Sorted stream derived from Infinite Stream fails t

2019-07-23 09:35发布

问题:

import java.util.stream.*;
import java.util.*;

class TestInfiniteStream {
    public static void main(String args[]) {
        IntStream infiniteStream = new Random().ints();
        IntStream sortedStream = infiniteStream.sorted();

        sortedStream.forEach(i -> System.out.println(i));
    }
}

After compiling and executing this code I get the following error.

Exception in thread "main" java.lang.IllegalArgumentException: Stream size exceeds max array size

Does sorting a stream fail on an infinite stream?

回答1:

The simple answer to “Does sorting a stream fail on an infinite stream?” is “Yes.sorted() is a stateful intermediate operation which has been implemented by buffering the entire contents and sorting it, before passing any elements to the downstream operations.

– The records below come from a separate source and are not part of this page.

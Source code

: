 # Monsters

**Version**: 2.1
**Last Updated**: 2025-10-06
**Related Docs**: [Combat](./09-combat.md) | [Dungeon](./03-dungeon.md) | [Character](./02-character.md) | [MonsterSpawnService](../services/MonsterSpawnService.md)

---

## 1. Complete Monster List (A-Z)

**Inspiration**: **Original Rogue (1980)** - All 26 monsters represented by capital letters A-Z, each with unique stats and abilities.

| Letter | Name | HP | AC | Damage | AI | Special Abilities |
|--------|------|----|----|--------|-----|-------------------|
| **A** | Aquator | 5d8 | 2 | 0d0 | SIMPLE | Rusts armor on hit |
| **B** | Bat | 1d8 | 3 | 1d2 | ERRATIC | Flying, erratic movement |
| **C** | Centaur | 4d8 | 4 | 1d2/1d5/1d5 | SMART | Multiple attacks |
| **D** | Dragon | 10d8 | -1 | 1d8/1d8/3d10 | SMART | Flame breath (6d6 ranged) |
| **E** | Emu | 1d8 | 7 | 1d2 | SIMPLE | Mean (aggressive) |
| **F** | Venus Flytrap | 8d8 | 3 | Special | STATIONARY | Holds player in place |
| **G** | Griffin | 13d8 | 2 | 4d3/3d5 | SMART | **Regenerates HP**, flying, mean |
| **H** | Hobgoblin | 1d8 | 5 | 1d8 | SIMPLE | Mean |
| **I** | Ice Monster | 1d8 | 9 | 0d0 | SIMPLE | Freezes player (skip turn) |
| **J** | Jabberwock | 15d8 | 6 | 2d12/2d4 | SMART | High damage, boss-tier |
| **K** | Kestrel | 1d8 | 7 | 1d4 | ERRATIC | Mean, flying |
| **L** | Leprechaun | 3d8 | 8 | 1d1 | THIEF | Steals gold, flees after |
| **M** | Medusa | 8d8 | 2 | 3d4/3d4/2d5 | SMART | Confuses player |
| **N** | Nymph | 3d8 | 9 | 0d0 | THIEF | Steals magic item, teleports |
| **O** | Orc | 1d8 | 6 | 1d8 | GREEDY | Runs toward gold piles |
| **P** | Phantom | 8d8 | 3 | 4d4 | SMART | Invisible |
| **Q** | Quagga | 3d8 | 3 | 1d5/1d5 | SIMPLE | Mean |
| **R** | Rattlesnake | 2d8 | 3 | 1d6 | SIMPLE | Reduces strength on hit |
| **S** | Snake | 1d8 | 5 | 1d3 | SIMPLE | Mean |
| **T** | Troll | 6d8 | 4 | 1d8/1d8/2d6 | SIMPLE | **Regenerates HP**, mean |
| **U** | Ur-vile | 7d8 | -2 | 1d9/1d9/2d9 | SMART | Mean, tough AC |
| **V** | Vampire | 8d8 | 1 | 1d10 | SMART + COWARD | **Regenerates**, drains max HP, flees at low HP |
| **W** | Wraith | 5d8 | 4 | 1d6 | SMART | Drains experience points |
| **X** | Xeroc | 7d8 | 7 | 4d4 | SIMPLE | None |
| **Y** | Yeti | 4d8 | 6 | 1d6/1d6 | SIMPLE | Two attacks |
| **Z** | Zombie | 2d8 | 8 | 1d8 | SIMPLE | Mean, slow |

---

In theory, it doesn’t need to be that way. Since you are using forEach, which has been explicitly specified as processing the elements in an undefined order, the sorting step could be omitted in your new Random().ints().sorted().forEach(System.out::println); use case. But even if you used forEachOrdered, there is a theoretically achievable correct answer. Since your stream is infinite and will repeatedly contain all int values, a correct sorted output would print -2147483648 (==Integer.MIN_VALUE) forever, as that’s the smallest value that is contained infinite times in that stream.

However, to give this correct answer, the implementation would need specific code to handle this scenario, which is of not much practical value. Instead, the implementation handles this case like any other sorting of a stream scenario, which will fail for infinite streams.

In this specific case, the stream has an optimization that leads to a different, unusual exception message. As Eugene pointed out, this stream behaves like a fixed size stream of Long.MAX_VALUE (==2⁶³) elements rather than a truly infinite stream. That’s fair, considering that the stream produced by Random will repeat after 2⁴⁸ values, so the entire stream has been repeated 32768 times before it will end instead of running forever. You are unlikely to witness this “sudden” ending after processing 9223372036854775807 elements anyway. But a consequence of this optimization is that the stream will fail-fast with the “Stream size exceeds max array size” message instead of failing with an “OutOfMemoryError” after some processing.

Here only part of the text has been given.